Work task: The word "class" marks the lines to keep; find each one in the data and copy it.

=====

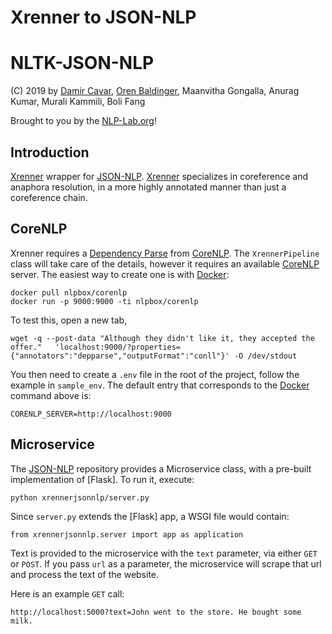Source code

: # Xrenner to JSON-NLP

# NLTK-JSON-NLP

(C) 2019 by [Damir Cavar], [Oren Baldinger], Maanvitha Gongalla, Anurag Kumar, Murali Kammili, Boli Fang

Brought to you by the [NLP-Lab.org]!


## Introduction

[Xrenner] wrapper for [JSON-NLP]. [Xrenner] specializes in coreference and anaphora resolution, in a more highly annotated manner 
than just a coreference chain.

## CoreNLP

Xrenner requires a [Dependency Parse](https://en.wikipedia.org/wiki/Dependency_grammar) from [CoreNLP].
The `XrennerPipeline` class will take care of the details, however it requires an available [CoreNLP] server.
The easiest way to create one is with [Docker]:

    docker pull nlpbox/corenlp
    docker run -p 9000:9000 -ti nlpbox/corenlp

To test this, open a new tab,

    wget -q --post-data "Although they didn't like it, they accepted the offer."   'localhost:9000/?properties={"annotators":"depparse","outputFormat":"conll"}' -O /dev/stdout
    
You then need to create a `.env` file in the root of the project, follow the example in `sample_env`.
The default entry that corresponds to the [Docker] command above is: 

    CORENLP_SERVER=http://localhost:9000
    
## Microservice

The [JSON-NLP] repository provides a Microservice class, with a pre-built implementation of [Flask]. To run it, execute:
    
    python xrennerjsonnlp/server.py
 
Since `server.py` extends the [Flask] app, a WSGI file would contain:

    from xrennerjsonnlp.server import app as application

Text is provided to the microservice with the `text` parameter, via either `GET` or `POST`. If you pass `url` as a parameter, the microservice will scrape that url and process the text of the website.

Here is an example `GET` call:

    http://localhost:5000?text=John went to the store. He bought some milk.



[Damir Cavar]: http://damir.cavar.me/ "Damir Cavar"
[Oren Baldinger]: https://oren.baldinger.me/ "Oren Baldinger"
[NLP-Lab.org]: http://nlp-lab.org/ "NLP-Lab.org"
[JSON-NLP]: https://github.com/dcavar/JSON-NLP "JSON-NLP"
[Flair]: https://github.com/zalandoresearch/flair "Flair"
[spaCy]: https://spacy.io/ "spaCy"
[NLTK]: http://nltk.org/ "Natural Language Processing Toolkit"
[Polyglot]: https://github.com/aboSamoor/polyglot "Polyglot" 
[Xrenner]: https://github.com/amir-zeldes/xrenner "Xrenner"
[CONLL-U]: https://universaldependencies.org/format.html "CONLL-U"
[CoreNLP]: https://stanfordnlp.github.io/CoreNLP/ "Core-NLP"
[Docker]: https://www.docker.com/ "Docker"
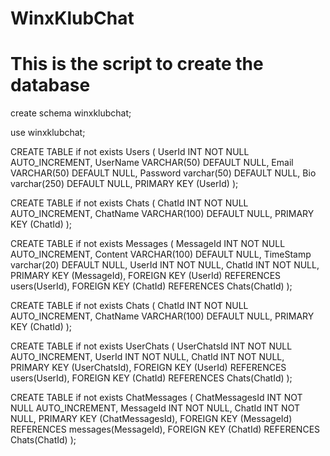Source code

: # WinxKlubChat
# This is the script to create the database
create schema winxklubchat;

use winxklubchat;

CREATE TABLE if not exists Users (
    UserId INT NOT NULL AUTO_INCREMENT,
    UserName VARCHAR(50) DEFAULT NULL,
    Email VARCHAR(50) DEFAULT NULL,
    Password varchar(50) DEFAULT NULL,
    Bio varchar(250) DEFAULT NULL,
    PRIMARY KEY (UserId)
);

CREATE TABLE if not exists Chats (
    ChatId INT NOT NULL AUTO_INCREMENT,
    ChatName VARCHAR(100) DEFAULT NULL,
    PRIMARY KEY (ChatId)
);

CREATE TABLE if not exists Messages (
    MessageId INT NOT NULL AUTO_INCREMENT,
    Content VARCHAR(100) DEFAULT NULL,
    TimeStamp varchar(20) DEFAULT NULL,
    UserId INT NOT NULL,
    ChatId INT NOT NULL,
    PRIMARY KEY (MessageId),
    FOREIGN KEY (UserId) REFERENCES users(UserId),
    FOREIGN KEY (ChatId) REFERENCES Chats(ChatId)
);


CREATE TABLE if not exists Chats (
    ChatId INT NOT NULL AUTO_INCREMENT,
    ChatName VARCHAR(100) DEFAULT NULL,
    PRIMARY KEY (ChatId)
);

CREATE TABLE if not exists UserChats (
    UserChatsId INT NOT NULL AUTO_INCREMENT,
    UserId INT NOT NULL,
    ChatId INT NOT NULL,
    PRIMARY KEY (UserChatsId),
    FOREIGN KEY (UserId) REFERENCES users(UserId),
    FOREIGN KEY (ChatId) REFERENCES Chats(ChatId)
);

CREATE TABLE if not exists ChatMessages (
    ChatMessagesId INT NOT NULL AUTO_INCREMENT,
    MessageId INT NOT NULL,
    ChatId INT NOT NULL,
    PRIMARY KEY (ChatMessagesId),
    FOREIGN KEY (MessageId) REFERENCES messages(MessageId),
    FOREIGN KEY (ChatId) REFERENCES Chats(ChatId)
);

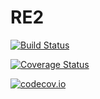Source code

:# RE2

[![Build Status](https://travis-ci.org/KlausC/RE2.jl.svg?branch=master)](https://travis-ci.org/KlausC/RE2.jl)

[![Coverage Status](https://coveralls.io/repos/KlausC/RE2.jl/badge.svg?branch=master&service=github)](https://coveralls.io/github/KlausC/RE2.jl?branch=master)

[![codecov.io](http://codecov.io/github/KlausC/RE2.jl/coverage.svg?branch=master)](http://codecov.io/github/KlausC/RE2.jl?branch=master)

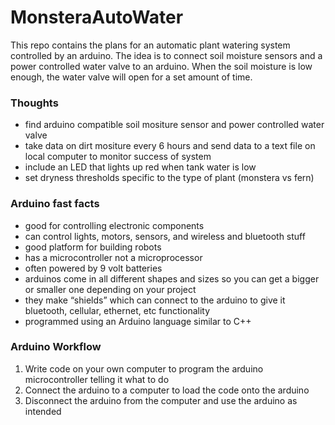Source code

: # MonsteraAutoWater

This repo contains the plans for an automatic plant watering system controlled by an arduino. The idea is to connect soil moisture sensors and a power controlled water valve to an arduino. When the soil moisture is low enough, the water valve will open for a set amount of time.

### Thoughts
* find arduino compatible soil mositure sensor and power controlled water valve
* take data on dirt mositure every 6 hours and send data to a text file on local computer to monitor success of system
* include an LED that lights up red when tank water is low
* set dryness thresholds specific to the type of plant (monstera vs fern)

### Arduino fast facts 
* good for controlling electronic components
* can control lights, motors, sensors, and wireless and bluetooth stuff
* good platform for building robots
* has a microcontroller not a microprocessor
* often powered by 9 volt batteries 
* arduinos come in all different shapes and sizes so you can get a bigger or smaller one depending on your project 
* they make “shields” which can connect to the arduino to give it bluetooth, cellular, ethernet, etc functionality 
* programmed using an Arduino language similar to C++

### Arduino Workflow
1. Write code on your own computer to program the arduino microcontroller telling it what to do
2. Connect the arduino to a computer to load the code onto the arduino
3. Disconnect the arduino from the computer and use the arduino as intended

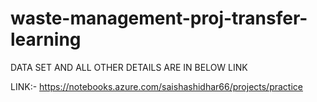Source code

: # waste-management-proj-transfer-learning
DATA SET AND ALL OTHER DETAILS ARE IN BELOW LINK

LINK:- https://notebooks.azure.com/saishashidhar66/projects/practice
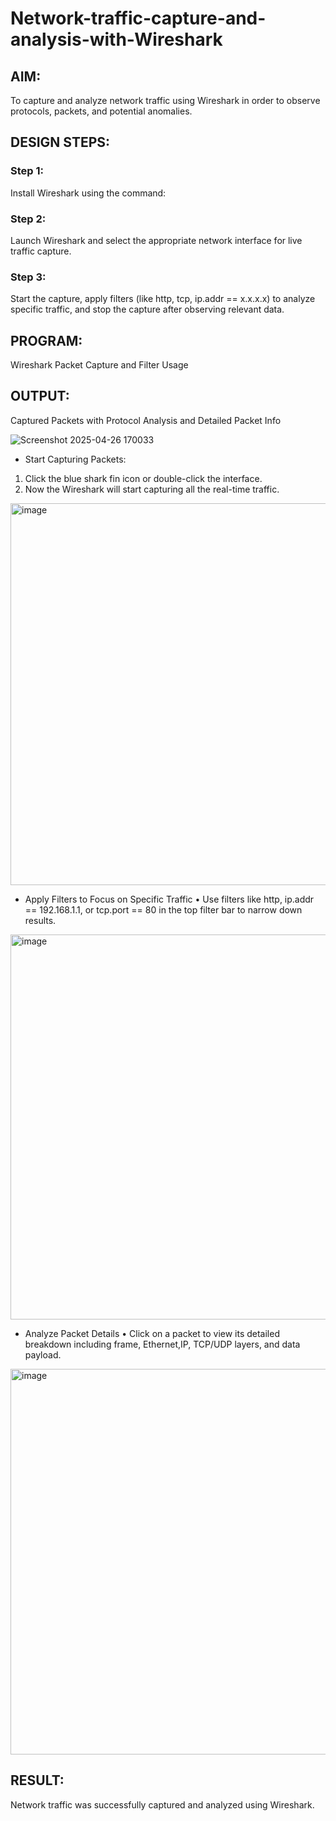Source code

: # Network-traffic-capture-and-analysis-with-Wireshark
## AIM:
To capture and analyze network traffic using Wireshark in order to observe protocols, packets, and potential anomalies.

## DESIGN STEPS:
### Step 1:
Install Wireshark using the command:

### Step 2:
Launch Wireshark and select the appropriate network interface for live traffic capture.

### Step 3:
Start the capture, apply filters (like http, tcp, ip.addr == x.x.x.x) to analyze specific traffic, and stop the capture after observing relevant data.

## PROGRAM:
Wireshark Packet Capture and Filter Usage

## OUTPUT:
Captured Packets with Protocol Analysis and Detailed Packet Info

![Screenshot 2025-04-26 170033](https://github.com/user-attachments/assets/45dfc37f-c50c-4e44-afbc-25b5558a60d3)

* Start Capturing Packets:
1. Click the blue shark fin icon or double-click the interface.
2. Now the Wireshark will start capturing all the real-time traffic.


<img width="611" alt="image" src="https://github.com/user-attachments/assets/5c32bee0-8e27-4215-8c8f-80ad65f1a42e" />



* Apply Filters to Focus on Specific Traffic
• Use filters like http, ip.addr == 192.168.1.1, or tcp.port == 80 in the top filter bar to narrow down results.

<img width="616" alt="image" src="https://github.com/user-attachments/assets/4e9f201b-790b-423d-a053-7380f66e83a9" />


* Analyze Packet Details
• Click on a packet to view its detailed breakdown including frame, Ethernet,IP, TCP/UDP layers, and data payload.

<img width="617" alt="image" src="https://github.com/user-attachments/assets/1daab503-93fd-436d-ad94-d8ef7efe4c06" />











## RESULT:
Network traffic was successfully captured and analyzed using Wireshark.
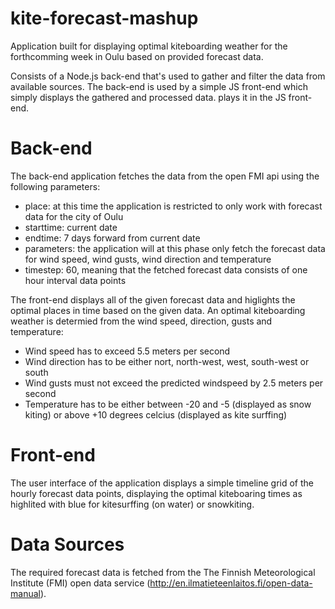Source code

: # kite-forecast-mashup

Application built for displaying optimal kiteboarding weather for the forthcomming week in Oulu based on provided forecast data.

Consists of a Node.js back-end that's used to gather and filter the data from available sources. The back-end is used by a simple JS front-end which simply displays the gathered and processed data. 
plays it in the JS front-end.

# Back-end #

The back-end application fetches the data from the open FMI api using the following parameters:
* place: at this time the application is restricted to only work with forecast data for the city of Oulu
* starttime: current date
* endtime: 7 days forward from current date
* parameters: the application will at this phase only fetch the forecast data for wind speed, wind gusts, wind direction and temperature
* timestep: 60, meaning that the fetched forecast data consists of one hour interval data points

The front-end displays all of the given forecast data and higlights the optimal places in time based on the given data. An optimal kiteboarding weather is determied from the wind speed, direction, gusts and temperature:
- Wind speed has to exceed 5.5 meters per second
- Wind direction has to be either nort, north-west, west, south-west or south
- Wind gusts must not exceed the predicted windspeed by 2.5 meters per second
- Temperature has to be either between -20 and -5 (displayed as snow kiting) or above +10 degrees celcius (displayed as kite surffing)

# Front-end #

The user interface of the application displays a simple timeline grid of the hourly forecast data points, displaying the optimal kiteboaring times as highlited with blue for kitesurffing (on water) or snowkiting.


# Data Sources #

The required forecast data is fetched from the The Finnish Meteorological Institute (FMI) open data service (http://en.ilmatieteenlaitos.fi/open-data-manual). 
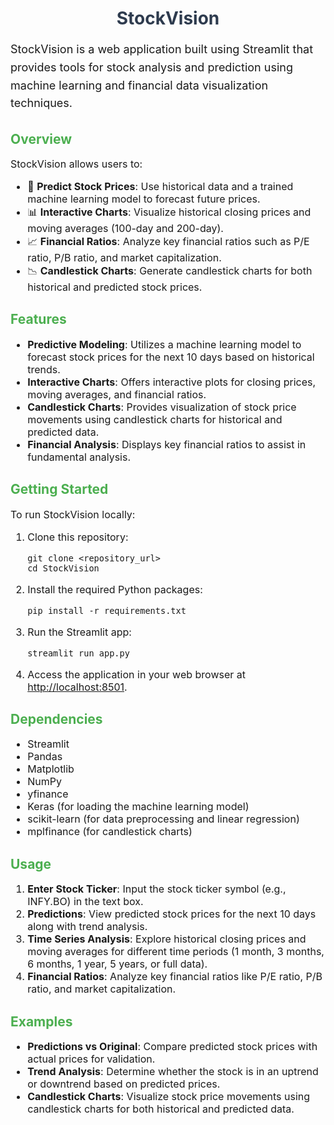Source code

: <h1 style="text-align: center; color: #2E3B4E;">StockVision</h1>

<p style="font-size: 18px; line-height: 1.6;">StockVision is a web application built using Streamlit that provides tools for stock analysis and prediction using machine learning and financial data visualization techniques.</p>

<h2 style="color: #4CAF50;">Overview</h2>
<p style="font-size: 16px;">StockVision allows users to:</p>
<ul style="font-size: 16px;">
    <li>🧠 <b>Predict Stock Prices</b>: Use historical data and a trained machine learning model to forecast future prices.</li>
    <li>📊 <b>Interactive Charts</b>: Visualize historical closing prices and moving averages (100-day and 200-day).</li>
    <li>📈 <b>Financial Ratios</b>: Analyze key financial ratios such as P/E ratio, P/B ratio, and market capitalization.</li>
    <li>📉 <b>Candlestick Charts</b>: Generate candlestick charts for both historical and predicted stock prices.</li>
</ul>

<h2 style="color: #4CAF50;">Features</h2>
<ul style="font-size: 16px;">
    <li><b>Predictive Modeling</b>: Utilizes a machine learning model to forecast stock prices for the next 10 days based on historical trends.</li>
    <li><b>Interactive Charts</b>: Offers interactive plots for closing prices, moving averages, and financial ratios.</li>
    <li><b>Candlestick Charts</b>: Provides visualization of stock price movements using candlestick charts for historical and predicted data.</li>
    <li><b>Financial Analysis</b>: Displays key financial ratios to assist in fundamental analysis.</li>
</ul>

<h2 style="color: #4CAF50;">Getting Started</h2>
<p style="font-size: 16px;">To run StockVision locally:</p>
<ol style="font-size: 16px;">
    <li>Clone this repository:
        <pre><code>git clone &lt;repository_url&gt;
cd StockVision
</code></pre>
    </li>
    <li>Install the required Python packages:
        <pre><code>pip install -r requirements.txt
</code></pre>
    </li>
    <li>Run the Streamlit app:
        <pre><code>streamlit run app.py
</code></pre>
    </li>
    <li>Access the application in your web browser at <a href="http://localhost:8501">http://localhost:8501</a>.</li>
</ol>

<h2 style="color: #4CAF50;">Dependencies</h2>
<ul style="font-size: 16px;">
    <li>Streamlit</li>
    <li>Pandas</li>
    <li>Matplotlib</li>
    <li>NumPy</li>
    <li>yfinance</li>
    <li>Keras (for loading the machine learning model)</li>
    <li>scikit-learn (for data preprocessing and linear regression)</li>
    <li>mplfinance (for candlestick charts)</li>
</ul>

<h2 style="color: #4CAF50;">Usage</h2>
<ol style="font-size: 16px;">
    <li><b>Enter Stock Ticker</b>: Input the stock ticker symbol (e.g., INFY.BO) in the text box.</li>
    <li><b>Predictions</b>: View predicted stock prices for the next 10 days along with trend analysis.</li>
    <li><b>Time Series Analysis</b>: Explore historical closing prices and moving averages for different time periods (1 month, 3 months, 6 months, 1 year, 5 years, or full data).</li>
    <li><b>Financial Ratios</b>: Analyze key financial ratios like P/E ratio, P/B ratio, and market capitalization.</li>
</ol>

<h2 style="color: #4CAF50;">Examples</h2>
<ul style="font-size: 16px;">
    <li><b>Predictions vs Original</b>: Compare predicted stock prices with actual prices for validation.</li>
    <li><b>Trend Analysis</b>: Determine whether the stock is in an uptrend or downtrend based on predicted prices.</li>
    <li><b>Candlestick Charts</b>: Visualize stock price movements using candlestick charts for both historical and predicted data.</li>
</ul>
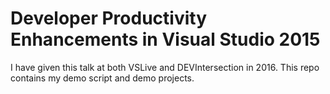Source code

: # Developer Productivity Enhancements in Visual Studio 2015

I have given this talk at both VSLive and DEVIntersection in 2016. This repo contains my demo script and demo projects. 
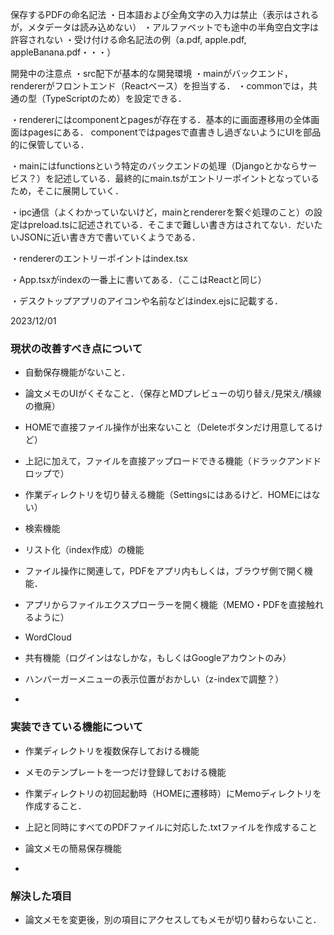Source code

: 保存するPDFの命名記法
・日本語および全角文字の入力は禁止（表示はされるが，メタデータは読み込めない）
・アルファベットでも途中の半角空白文字は許容されない
・受け付ける命名記法の例（a.pdf, apple.pdf, appleBanana.pdf・・・）

開発中の注意点
・src配下が基本的な開発環境
・mainがバックエンド，rendererがフロントエンド（Reactベース）を担当する．
・commonでは，共通の型（TypeScriptのため）を設定できる．

・rendererにはcomponentとpagesが存在する．基本的に画面遷移用の全体画面はpagesにある．
componentではpagesで直書きし過ぎないようにUIを部品的に保管している．

・mainにはfunctionsという特定のバックエンドの処理（Djangoとかならサービス？）を記述している．最終的にmain.tsがエントリーポイントとなっているため，そこに展開していく．

・ipc通信（よくわかっていないけど，mainとrendererを繋ぐ処理のこと）の設定はpreload.tsに記述されている．そこまで難しい書き方はされてない．だいたいJSONに近い書き方で書いていくようである．

・rendererのエントリーポイントはindex.tsx

・App.tsxがindexの一番上に書いてある．（ここはReactと同じ）

・デスクトップアプリのアイコンや名前などはindex.ejsに記載する．

2023/12/01

### 現状の改善すべき点について

- 自動保存機能がないこと．
- 論文メモのUIがくそなこと．（保存とMDプレビューの切り替え/見栄え/横線の撤廃）
- HOMEで直接ファイル操作が出来ないこと（Deleteボタンだけ用意してるけど）
- 上記に加えて，ファイルを直接アップロードできる機能（ドラックアンドドロップで）
- 作業ディレクトリを切り替える機能（Settingsにはあるけど．HOMEにはない）
- 検索機能
- リスト化（index作成）の機能
- ファイル操作に関連して，PDFをアプリ内もしくは，ブラウザ側で開く機能．
- アプリからファイルエクスプローラーを開く機能（MEMO・PDFを直接触れるように）
- WordCloud
- 共有機能（ログインはなしかな，もしくはGoogleアカウントのみ）
- ハンバーガーメニューの表示位置がおかしい（z-indexで調整？）

-

### 実装できている機能について

- 作業ディレクトリを複数保存しておける機能
- メモのテンプレートを一つだけ登録しておける機能
- 作業ディレクトリの初回起動時（HOMEに遷移時）にMemoディレクトリを作成すること．
- 上記と同時にすべてのPDFファイルに対応した.txtファイルを作成すること
- 論文メモの簡易保存機能

-

### 解決した項目

- 論文メモを変更後，別の項目にアクセスしてもメモが切り替わらないこと．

=====

Solution to this exercise:
The `XrennerPipeline` class will take care of the details, however it requires an available [CoreNLP] server.
The [JSON-NLP] repository provides a Microservice class, with a pre-built implementation of [Flask]. To run it, execute:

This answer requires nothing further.